Case Presentation: An 80-year-old man with hypertension, coronary artery disease s/p PCI and new-onset depression on SSRI presented with slurred speech due to a sensation of tongue heaviness that started 3 days prior to presentation. Acute stroke was ruled out and further history revealed the patient experienced multiple falls over the past 4 years, each preceded by weakness and dizziness. Each fall precipitated a hospital visit where an acute etiology was ruled out and discharge was arranged with primary care follow-up. Due to his fear of physicians, the patient did not maintain these appointments. Furthermore, the patient’s family endorsed a yearlong history of worsening memory loss and emotional lability.

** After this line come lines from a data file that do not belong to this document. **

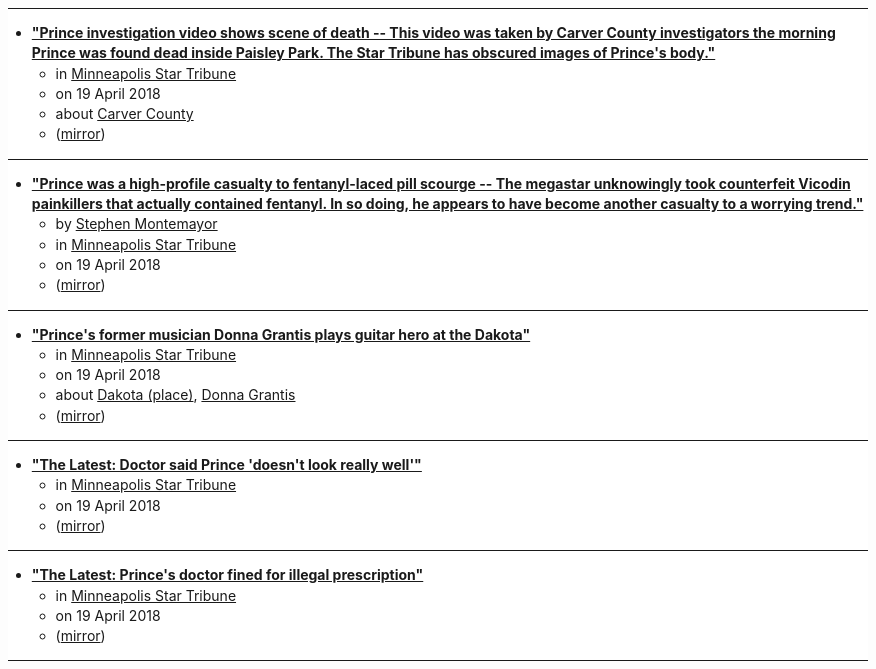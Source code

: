 ----

 - [**"Prince investigation video shows scene of death -- This video was taken by Carver County investigators the morning Prince was found dead inside Paisley Park. The Star Tribune has obscured images of Prince's body."**](http://video.startribune.com/prince-investigation-video-shows-scene-of-death/480306623/)
    - in [Minneapolis Star Tribune](../../../publications/k-o/minneapolis-star-tribune/index.md)
    - on 19 April 2018
    - about [Carver County](../../../topics/carver-county/index.md)
    - ([mirror](https://web.archive.org/web/*/http://video.startribune.com/prince-investigation-video-shows-scene-of-death/480306623/))

----

 - [**"Prince was a high-profile casualty to fentanyl-laced pill scourge -- The megastar unknowingly took counterfeit Vicodin painkillers that actually contained fentanyl. In so doing, he appears to have become another casualty to a worrying trend."**](https://www.startribune.com/prince-was-a-high-profile-casualty-to-fentanyl-laced-pill-scourge/480297873/)
    - by [Stephen Montemayor](../../../authors/stephen-montemayor/index.md)
    - in [Minneapolis Star Tribune](../../../publications/k-o/minneapolis-star-tribune/index.md)
    - on 19 April 2018
    - ([mirror](https://web.archive.org/web/*/https://www.startribune.com/prince-was-a-high-profile-casualty-to-fentanyl-laced-pill-scourge/480297873/))

----

 - [**"Prince's former musician Donna Grantis plays guitar hero at the Dakota"**](https://www.startribune.com/prince-s-former-musician-donna-grantis-plays-guitar-hero-at-the-dakota/480212673/)
    - in [Minneapolis Star Tribune](../../../publications/k-o/minneapolis-star-tribune/index.md)
    - on 19 April 2018
    - about [Dakota (place)](../../../topics/place/dakota/index.md), [Donna Grantis](../../../topics/donna-grantis/index.md)
    - ([mirror](https://web.archive.org/web/*/https://www.startribune.com/prince-s-former-musician-donna-grantis-plays-guitar-hero-at-the-dakota/480212673/))

----

 - [**"The Latest: Doctor said Prince 'doesn't look really well'"**](https://www.startribune.com/the-latest-prince-s-doctor-fined-for-illegal-prescription/480259573/)
    - in [Minneapolis Star Tribune](../../../publications/k-o/minneapolis-star-tribune/index.md)
    - on 19 April 2018
    - ([mirror](https://web.archive.org/web/*/https://www.startribune.com/the-latest-prince-s-doctor-fined-for-illegal-prescription/480259573/))

----

 - [**"The Latest: Prince's doctor fined for illegal prescription"**](https://www.startribune.com/the-latest-prince-s-doctor-fined-for-illegal-prescription/480259703/)
    - in [Minneapolis Star Tribune](../../../publications/k-o/minneapolis-star-tribune/index.md)
    - on 19 April 2018
    - ([mirror](https://web.archive.org/web/*/https://www.startribune.com/the-latest-prince-s-doctor-fined-for-illegal-prescription/480259703/))

----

His examination was notable for dysarthric speech, impaired vertical eye movements as well as axial and cogwheel rigidity. Multiple times while mid-conversation, the patient became tearful but was unable to explain the reason for his emotional lability. Concern for a stroke prompted MRI Brain, which revealed atrophy specific to the midbrain tegmentum and corpus callosum with a relatively intact pons. The atrophy had progressed from a previous MRI 4 years earlier. After further review of the imaging, it was felt the constellation of symptoms in conjunction with the neuroimaging findings was suggestive of a diagnosis of progressive supranuclear palsy (PSP). The patient was started on Carbidopa-Levodopa for symptom alleviation and discharged with Neurology follow-up.
Discussion: This case highlights the difficulties in diagnosing PSP as more common conditions such as stroke or Parkinson’s disease are initially suspected. PSP is a rare disease with an incidence of 5.3/100,000 cases each year and typically affects men over the age of 60. Distinguishing PSP from Parkinson’s disease is challenging but some unique characteristics include axial and symmetric cogwheel rigidity, dysarthria, dysphagia and impaired vertical eye movements. Early cognitive impairment and rapidly progressing dementia precede Parkinsonian physical exam findings are unique to PSP. In Parkinson’s, cogwheel rigidity is typically unilateral and dementia doesn’t manifest until years after the initial diagnosis. MRI findings specific to PSP include an enlarged third ventricle, smaller midbrain diameter, and flattening of the superior portion of the midbrain labeled the “hummingbird sign”. Pathologically, PSP is caused by the abnormal accumulation of tau protein, resulting in deposition of neurofibrillary tangles.
Conclusions: PSP is an under-recognized disorder that is often misdiagnosed due to its non-specific symptoms. When evaluating a patient with for stroke with non-classic symptoms, such as frequent falls and mood changes, PSP, while rare, should be considered.